What is the proper way to recognize income on an accounting statement?
Every time you pick up a newspaper or magazine these days you read that some major corporation is seeking the protection of the bankruptcy court in some form of reorganization. Just as disturbing are allegations of deception in reporting the financial condition of the business. One such deception is to recognize income from signed contracts before any real performance has begun.
Management alone does not always report this overstatement. Sometimes it is collusion between management and their advisors. What is the long-term effect of this deception?
Overstating your income in one period means that you will certainly have to understate it in the future to balance the books. This is a classic case of robbing Peter to pay Paul. Not only does the business have a good chance of failing, but innocent people are often the victims. Also, this frequently results in criminal charges being, which, obviously is not a good thing.
You would think that this problem typically exists in large corporate America, and is not a serious problem with residential contractors in the audio/video industry. Wrong. Many businesses in our industry in some way or another overstate or understate their actual income and, unfortunately, most are unaware that they are doing so. This applies not only to entry-level businesses, but also to those that have substantial sales and history.
What are the motivations for such misstatements? Sometimes the business is undercapitalized, which is a rampant situation in our industry. In such a financial situation you might be tempted to accelerate your revenue to overstate your profits to secure an increase in your line of credit. Perhaps you are looking to remodel or relocate your business and this requires a term loan from a lender. Again you might be tempted to overstate your success.
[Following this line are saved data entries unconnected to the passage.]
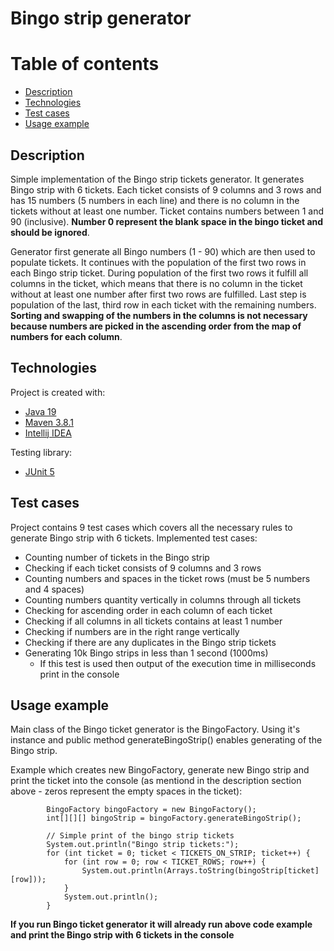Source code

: # Bingo strip generator

# Table of contents

<!-- TOC -->
* [Description](#description)
* [Technologies](#technologies)
* [Test cases](#test-cases)
* [Usage example](#usage-example)
<!-- TOC -->

## Description

Simple implementation of the Bingo strip tickets generator. It generates Bingo strip with 6 tickets. 
Each ticket consists of 9 columns and 3 rows and has 15 numbers (5 numbers in each line) and there is no column 
in the tickets without at least one number. Ticket contains numbers between 1 and 90 (inclusive). **Number 0 represent
the blank space in the bingo ticket and should be ignored**.

Generator first generate all Bingo numbers (1 - 90) which are then used to populate tickets.
It continues with the population of the first two rows in each Bingo strip ticket. During
population of the first two rows it fulfill all columns in the ticket, which means that there is no column in the 
ticket without at least one number after first two rows are fulfilled. Last step is population of the
last, third row in each ticket with the remaining numbers. **Sorting and swapping of the numbers in the columns is not 
necessary because numbers are picked in the ascending order from the map of numbers for each column**. 

## Technologies

Project is created with:

- [Java 19][2]
- [Maven 3.8.1][1]
- [Intellij IDEA][3]

Testing library:
- [JUnit 5][4]

## Test cases

Project contains 9 test cases which covers all the necessary rules to generate Bingo strip with 6 tickets.
Implemented test cases:

- Counting number of tickets in the Bingo strip
- Checking if each ticket consists of 9 columns and 3 rows
- Counting numbers and spaces in the ticket rows (must be 5 numbers and 4 spaces)
- Counting numbers quantity vertically in columns through all tickets
- Checking for ascending order in each column of each ticket
- Checking if all columns in all tickets contains at least 1 number
- Checking if numbers are in the right range vertically
- Checking if there are any duplicates in the Bingo strip tickets
- Generating 10k Bingo strips in less than 1 second (1000ms)
  - If this test is used then output of the execution time in milliseconds print in the console

## Usage example

Main class of the Bingo ticket generator is the BingoFactory. Using it's instance and public method generateBingoStrip()
enables generating of the Bingo strip.

Example which creates new BingoFactory, generate new Bingo strip and print the ticket into the console (as mentiond in the description
section above - zeros represent the empty spaces in the ticket):

```
        BingoFactory bingoFactory = new BingoFactory();
        int[][][] bingoStrip = bingoFactory.generateBingoStrip();

        // Simple print of the bingo strip tickets
        System.out.println("Bingo strip tickets:");
        for (int ticket = 0; ticket < TICKETS_ON_STRIP; ticket++) {
            for (int row = 0; row < TICKET_ROWS; row++) {
                System.out.println(Arrays.toString(bingoStrip[ticket][row]));
            }
            System.out.println();
        }
```

**If you run Bingo ticket generator it will already run above code example and print the Bingo strip with 6 tickets in the console**

[1]: https://maven.apache.org/  "Maven"
[2]: https://www.oracle.com/java/technologies/javase/jdk19-archive-downloads.html   "Java 19"
[3]: https://www.jetbrains.com/idea/    "Intellij IDEA"
[4]: https://junit.org/junit5/  "JUnit 5"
Whatever the reason, this practice is certainly going to get you further in trouble rather than solve your cash flow problems. Business planning based on deception can only lead to trouble.
Unfortunately we also have the reverse situation. In this scenario the business has incurred substantial costs for design, installation, management, materials and equipment, but has yet to recognize the appropriate income for the work completed. This is a very disheartening situation for a dealer who is trying to figure out if they are successful or not.
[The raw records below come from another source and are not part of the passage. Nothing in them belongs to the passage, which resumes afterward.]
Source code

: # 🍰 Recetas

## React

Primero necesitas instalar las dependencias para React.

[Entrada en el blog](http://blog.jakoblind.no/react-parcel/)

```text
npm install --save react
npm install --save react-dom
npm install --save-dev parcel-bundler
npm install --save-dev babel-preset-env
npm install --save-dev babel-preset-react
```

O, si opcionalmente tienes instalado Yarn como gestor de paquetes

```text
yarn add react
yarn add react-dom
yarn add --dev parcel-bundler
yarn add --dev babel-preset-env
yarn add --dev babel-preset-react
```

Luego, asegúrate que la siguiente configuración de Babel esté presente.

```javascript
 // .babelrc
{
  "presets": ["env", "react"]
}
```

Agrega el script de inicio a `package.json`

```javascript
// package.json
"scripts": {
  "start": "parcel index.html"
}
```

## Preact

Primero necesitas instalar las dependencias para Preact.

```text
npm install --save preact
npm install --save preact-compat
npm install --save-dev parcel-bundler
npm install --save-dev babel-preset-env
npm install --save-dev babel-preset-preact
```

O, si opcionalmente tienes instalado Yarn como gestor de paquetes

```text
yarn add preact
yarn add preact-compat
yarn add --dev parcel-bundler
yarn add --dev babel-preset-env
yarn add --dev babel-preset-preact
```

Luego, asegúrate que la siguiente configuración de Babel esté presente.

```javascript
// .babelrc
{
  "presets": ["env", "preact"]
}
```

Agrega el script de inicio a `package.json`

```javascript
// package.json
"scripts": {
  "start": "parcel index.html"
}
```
One of the fundamental requirements I have with my clients is that they do an interim financial statement every month. Another is that they try and match apples to apples as accurately as is possible in a contracting environment.
I know this can be tricky, but it is essential in running a good business. Financial statements that are done quarterly, or for that matter annually, just aren’t acceptable. The horse is already out of the barn before you know you have a problem. Therefore, it is extremely important that you establish a timely system of financial reporting. This should include job costing which lets you know the status of each contract. This must be updated monthly in tandem with monthly financials.
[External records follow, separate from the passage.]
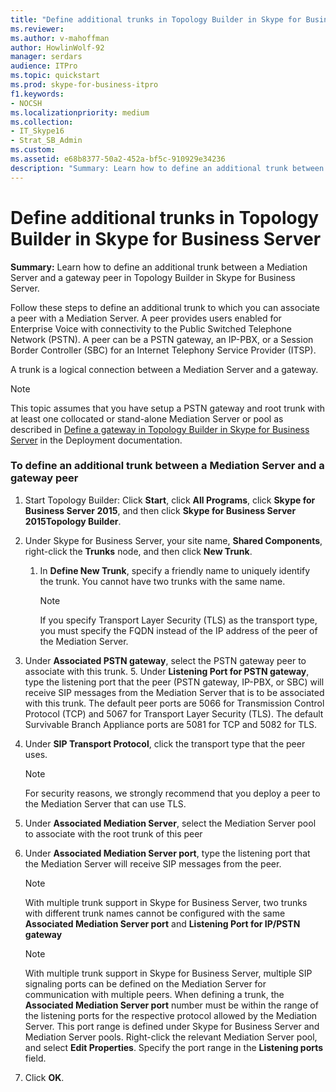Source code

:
 ```yaml
---
title: "Define additional trunks in Topology Builder in Skype for Business Server"
ms.reviewer: 
ms.author: v-mahoffman
author: HowlinWolf-92
manager: serdars
audience: ITPro
ms.topic: quickstart
ms.prod: skype-for-business-itpro
f1.keywords:
- NOCSH
ms.localizationpriority: medium
ms.collection: 
- IT_Skype16
- Strat_SB_Admin
ms.custom: 
ms.assetid: e68b8377-50a2-452a-bf5c-910929e34236
description: "Summary: Learn how to define an additional trunk between a Mediation Server and a gateway peer in Topology Builder in Skype for Business Server."
---
```


# Define additional trunks in Topology Builder in Skype for Business Server
 
**Summary:** Learn how to define an additional trunk between a Mediation Server and a gateway peer in Topology Builder in Skype for Business Server.
  
Follow these steps to define an additional trunk to which you can associate a peer with a Mediation Server. A peer provides users enabled for Enterprise Voice with connectivity to the Public Switched Telephone Network (PSTN). A peer can be a PSTN gateway, an IP-PBX, or a Session Border Controller (SBC) for an Internet Telephony Service Provider (ITSP).
  
A trunk is a logical connection between a Mediation Server and a gateway.
  
> [!NOTE]
> This topic assumes that you have setup a PSTN gateway and root trunk with at least one collocated or stand-alone Mediation Server or pool as described in [Define a gateway in Topology Builder in Skype for Business Server](define-a-gateway.md) in the Deployment documentation.
  
### To define an additional trunk between a Mediation Server and a gateway peer

1. Start Topology Builder: Click **Start**, click **All Programs**, click **Skype for Business Server 2015**, and then click **Skype for Business Server 2015Topology Builder**.
    
2. Under Skype for Business Server, your site name, **Shared Components**, right-click the **Trunks** node, and then click **New Trunk**.
   1. In **Define New Trunk**, specify a friendly name to uniquely identify the trunk. You cannot have two trunks with the same name.
    
      > [!NOTE]
      > If you specify Transport Layer Security (TLS) as the transport type, you must specify the FQDN instead of the IP address of the peer of the Mediation Server. 
  
3. Under **Associated PSTN gateway**, select the PSTN gateway peer to associate with this trunk.
    5. Under **Listening Port for PSTN gateway**, type the listening port that the peer (PSTN gateway, IP-PBX, or SBC) will receive SIP messages from the Mediation Server that is to be associated with this trunk. The default peer ports are 5066 for Transmission Control Protocol (TCP) and 5067 for Transport Layer Security (TLS). The default Survivable Branch Appliance ports are 5081 for TCP and 5082 for TLS.
    
4. Under **SIP Transport Protocol**, click the transport type that the peer uses.
    
    > [!NOTE]
    > For security reasons, we strongly recommend that you deploy a peer to the Mediation Server that can use TLS. 
  
5. Under **Associated Mediation Server**, select the Mediation Server pool to associate with the root trunk of this peer
    
6. Under **Associated Mediation Server port**, type the listening port that the Mediation Server will receive SIP messages from the peer.
    
    > [!NOTE]
    > With multiple trunk support in Skype for Business Server, two trunks with different trunk names cannot be configured with the same **Associated Mediation Server port** and **Listening Port for IP/PSTN gateway**
  
    > [!NOTE]
    > With multiple trunk support in Skype for Business Server, multiple SIP signaling ports can be defined on the Mediation Server for communication with multiple peers. When defining a trunk, the **Associated Mediation Server port** number must be within the range of the listening ports for the respective protocol allowed by the Mediation Server. This port range is defined under Skype for Business Server and Mediation Server pools. Right-click the relevant Mediation Server pool, and select **Edit Properties**. Specify the port range in the **Listening ports** field.
  
7. Click **OK**.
It is important to know what commissions have actually been earned by custom salespeople based on actual margins and on work completed on these contracts monthly. And finally, it is important to reconcile jobs that have been finished every month to properly reward installers and key management people for achieving certain levels of success. These, along with measuring important changes in working capital, are just a few of the benefits of monthly statements. If making these financial measurements is based on inaccurate information you are altering the true results.
In business, a sale is defined as an exchange of goods and services. This is a fundamental premise. As such, the following methods are typically problematic when booking a sale.
* Recognizing income when you have merely signed a contract.
* Recognizing income when you receive a payment on a contract.
* Recognizing income when you reach a certain portion of completion such as pre-wire, trim, equipment, and final.
Why? Because, if you have numerous jobs which you have worked on during the month, but most of them have not reached one of the above levels for recording income, you will be incurring all the design, engineering, and installation expenses but an incorrect portion of the revenue. Remember we want apples to apples monthly.
* Finally, income should never be recognized once the entire contract is completed for the same reason stated above. Monthly financial statements will be all over the board.
All of the statistics that drive financial reporting depend on reliable recognition of income. Are my payroll costs too high? Are my margins on labor too low? Am I spending too much on any particular expense on the income statement? With incorrect income information you can make very bad decisions.
So how should you recognize income? First let me say that once you have a signed contract with a payment schedule based on completing certain aspects of the contract, the arrangement is complete with the customer. The sales order is entered in the system and work is ready to begin. Internal work orders are prepared when actual work is scheduled. At the end of every day the day’s work orders are returned to management and checked for completeness and accuracy. Then the work order is forwarded to accounting to be processed. This results in the system automatically generating an internal invoice against the customer’s deposit and the proper costing out of a portion of the job. In this way you can bill daily for work completed and get the most accurate measurement of how you are doing perpetually.
Are there inequities in this method? Sure, but most of the work-in-progress is recognized daily this way, and you can make reasonable decisions about your business within days after the month is over. I recommend that you discuss this with your internal financial manager, if you use one, or with your independent accountant. Give it a try. It will start to clear up some serious management questions.
Darrell McComber (mccgrpaol.com) works from his home office in Warrenton, Virginia.